And we can't control outcomes all the times, and we've got a direction, but we can't control outcomes. So we can control activities and outputs in a way, but the outcomes, no. So what

What's your take? Yeah, so I think everybody has goals, right? I think for us as investors and funders, you need to make sure that you're addressing aspirational goals versus realistic goals, right?

Okay. So some organizations, there's, we know there's founders out there that are very passionate about their work and you know, they're the only ones doing it. You're like, no, you're not the only ones doing it. There's other people doing the work. Maybe a little different, but you're not the only one in the space.

So I think just helping them understand, it's okay to have aspirational goals, but you need to be, be real realistic about what you. And there's certain things you have to think about as an organization, right? We're in this whole point where people are reevaluating their lives, they're having these epiphanies of, God, I dunno if I wanna continue to do this work, and this has become a mental strain on me and my mental health has, you know, been impacted by this and what am I doing?

Why am I still doing this? You know, why in this rat race? So I think for. We have to start understanding the, again, we have this, the human piece of it at the end of the day, right? And how do you give grace for that human factor? You can't, as you said in so true, you can't control it. Now, you can put what you think's gonna happen in place and you can work toward it.

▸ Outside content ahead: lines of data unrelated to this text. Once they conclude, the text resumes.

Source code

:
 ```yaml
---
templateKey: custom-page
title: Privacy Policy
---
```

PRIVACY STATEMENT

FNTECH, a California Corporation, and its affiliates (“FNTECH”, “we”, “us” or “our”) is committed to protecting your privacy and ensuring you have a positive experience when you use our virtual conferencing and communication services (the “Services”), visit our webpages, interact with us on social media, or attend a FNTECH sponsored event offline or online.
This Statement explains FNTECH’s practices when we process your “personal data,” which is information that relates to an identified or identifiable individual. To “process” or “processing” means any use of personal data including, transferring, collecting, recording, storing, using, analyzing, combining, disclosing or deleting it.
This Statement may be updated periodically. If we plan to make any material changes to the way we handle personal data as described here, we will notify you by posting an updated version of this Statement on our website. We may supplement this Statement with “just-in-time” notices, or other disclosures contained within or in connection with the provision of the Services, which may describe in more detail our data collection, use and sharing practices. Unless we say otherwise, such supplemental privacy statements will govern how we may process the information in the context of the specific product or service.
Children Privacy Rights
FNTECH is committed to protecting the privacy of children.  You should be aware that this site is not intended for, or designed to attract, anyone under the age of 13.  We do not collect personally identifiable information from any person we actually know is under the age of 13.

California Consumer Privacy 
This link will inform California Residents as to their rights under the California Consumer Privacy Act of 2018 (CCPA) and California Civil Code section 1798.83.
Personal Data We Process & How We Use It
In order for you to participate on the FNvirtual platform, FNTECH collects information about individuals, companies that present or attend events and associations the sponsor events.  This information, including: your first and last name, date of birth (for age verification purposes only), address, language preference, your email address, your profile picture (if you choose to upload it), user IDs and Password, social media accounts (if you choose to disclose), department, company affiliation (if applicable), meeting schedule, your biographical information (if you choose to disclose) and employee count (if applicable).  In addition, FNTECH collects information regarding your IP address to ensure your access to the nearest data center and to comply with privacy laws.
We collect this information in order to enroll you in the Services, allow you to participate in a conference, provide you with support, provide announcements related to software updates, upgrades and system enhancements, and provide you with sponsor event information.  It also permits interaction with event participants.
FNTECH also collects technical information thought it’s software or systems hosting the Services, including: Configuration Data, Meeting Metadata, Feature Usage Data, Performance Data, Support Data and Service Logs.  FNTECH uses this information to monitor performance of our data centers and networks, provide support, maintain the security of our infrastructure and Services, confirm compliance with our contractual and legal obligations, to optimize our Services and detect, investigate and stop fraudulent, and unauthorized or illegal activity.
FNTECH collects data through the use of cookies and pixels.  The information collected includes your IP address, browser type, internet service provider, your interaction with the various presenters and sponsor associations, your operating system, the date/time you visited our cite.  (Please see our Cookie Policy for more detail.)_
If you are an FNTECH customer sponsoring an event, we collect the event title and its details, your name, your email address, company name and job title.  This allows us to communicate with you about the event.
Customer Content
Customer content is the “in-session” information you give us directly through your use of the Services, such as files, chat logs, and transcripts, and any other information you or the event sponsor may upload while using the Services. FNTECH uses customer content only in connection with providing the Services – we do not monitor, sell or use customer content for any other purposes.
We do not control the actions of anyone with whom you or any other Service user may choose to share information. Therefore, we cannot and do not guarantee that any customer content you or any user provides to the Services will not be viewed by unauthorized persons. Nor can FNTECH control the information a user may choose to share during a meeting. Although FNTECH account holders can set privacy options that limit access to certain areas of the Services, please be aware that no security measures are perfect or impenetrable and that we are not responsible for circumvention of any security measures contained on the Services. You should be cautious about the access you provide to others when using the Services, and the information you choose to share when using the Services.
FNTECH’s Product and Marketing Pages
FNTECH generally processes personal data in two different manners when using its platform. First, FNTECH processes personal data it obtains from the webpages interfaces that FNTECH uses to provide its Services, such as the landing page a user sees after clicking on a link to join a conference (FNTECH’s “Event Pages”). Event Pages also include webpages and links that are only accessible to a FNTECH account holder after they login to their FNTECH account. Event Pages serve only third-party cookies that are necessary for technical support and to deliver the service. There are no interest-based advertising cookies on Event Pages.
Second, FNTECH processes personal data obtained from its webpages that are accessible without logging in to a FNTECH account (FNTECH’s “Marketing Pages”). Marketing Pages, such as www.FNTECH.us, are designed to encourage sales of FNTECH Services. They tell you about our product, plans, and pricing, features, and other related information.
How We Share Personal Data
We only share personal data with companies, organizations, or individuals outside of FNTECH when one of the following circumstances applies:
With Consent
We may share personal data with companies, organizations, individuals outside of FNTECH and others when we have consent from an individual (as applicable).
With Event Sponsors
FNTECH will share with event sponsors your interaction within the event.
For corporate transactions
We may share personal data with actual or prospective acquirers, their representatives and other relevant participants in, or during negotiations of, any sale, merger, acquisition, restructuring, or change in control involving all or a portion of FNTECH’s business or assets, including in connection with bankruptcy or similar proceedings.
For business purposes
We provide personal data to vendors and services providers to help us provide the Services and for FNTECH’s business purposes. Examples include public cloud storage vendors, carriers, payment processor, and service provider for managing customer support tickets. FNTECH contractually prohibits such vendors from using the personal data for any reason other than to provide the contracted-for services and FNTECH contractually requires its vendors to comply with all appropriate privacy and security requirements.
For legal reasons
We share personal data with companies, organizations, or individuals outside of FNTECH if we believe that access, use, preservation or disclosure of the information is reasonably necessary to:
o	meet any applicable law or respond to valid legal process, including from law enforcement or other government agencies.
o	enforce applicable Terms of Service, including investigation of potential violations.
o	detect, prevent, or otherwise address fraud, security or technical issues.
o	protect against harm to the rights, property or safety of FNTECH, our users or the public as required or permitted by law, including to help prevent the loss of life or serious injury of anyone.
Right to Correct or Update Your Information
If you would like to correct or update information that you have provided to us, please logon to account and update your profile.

But if you don't get there, you have to look at it as a, as a lesson learned. Not that, oh my God, we're, you know, we didn't accomplish it. The funder's gonna be. But you as a, as an organization have to level at the beginning and state to the fund. These are our aspirational goals, but here's the realistic approach that we're looking to take to get there.

And hey, funder, we get, we're in our own niche, we're in our tunnel vision sometimes. What do you see now For us, we see things in our region. We get to talk to other funders across the globe. So we say, Hey, these are things we're seeing. Have you thought about? Hmm. So it really needs to be, the outcomes are great, but what are the realistic way for you to reach these?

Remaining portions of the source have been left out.